→ Task directions
Whenever a line of the records below contains the word "submodule", copy that line.

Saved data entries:
####

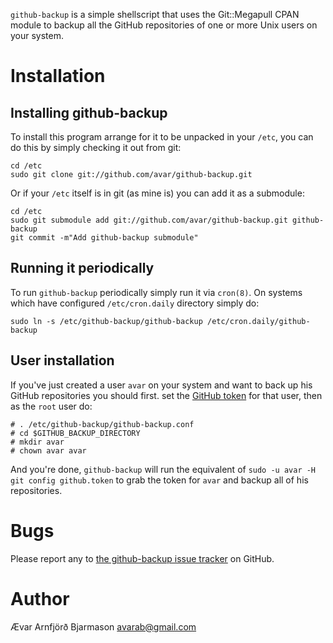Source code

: `github-backup` is a simple shellscript that uses the Git::Megapull
CPAN module to backup all the GitHub repositories of one or more Unix
users on your system.

# Installation

## Installing github-backup

To install this program arrange for it to be unpacked in your `/etc`,
you can do this by simply checking it out from git:

    cd /etc
    sudo git clone git://github.com/avar/github-backup.git

Or if your `/etc` itself is in git (as mine is) you can add it as a
submodule:

    cd /etc
    sudo git submodule add git://github.com/avar/github-backup.git github-backup
    git commit -m"Add github-backup submodule"

## Running it periodically

To run `github-backup` periodically simply run it via `cron(8)`. On
systems which have configured `/etc/cron.daily` directory simply do:

    sudo ln -s /etc/github-backup/github-backup /etc/cron.daily/github-backup

## User installation

If you've just created a user `avar` on your system and want to back
up his GitHub repositories you should first. set the [GitHub
token](http://help.github.com/git-email-settings/) for that user, then
as the `root` user do:

    # . /etc/github-backup/github-backup.conf
    # cd $GITHUB_BACKUP_DIRECTORY
    # mkdir avar
    # chown avar avar

And you're done, `github-backup` will run the equivalent of `sudo -u
avar -H git config github.token` to grab the token for `avar` and
backup all of his repositories.

# Bugs

Please report any to [the github-backup issue
tracker](http://github.com/avar/github-backup/issues) on GitHub.

# Author

Ævar Arnfjörð Bjarmason <avarab@gmail.com>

####

→ Solved problem
submodule:
    sudo git submodule add git://github.com/avar/github-backup.git github-backup
    git commit -m"Add github-backup submodule"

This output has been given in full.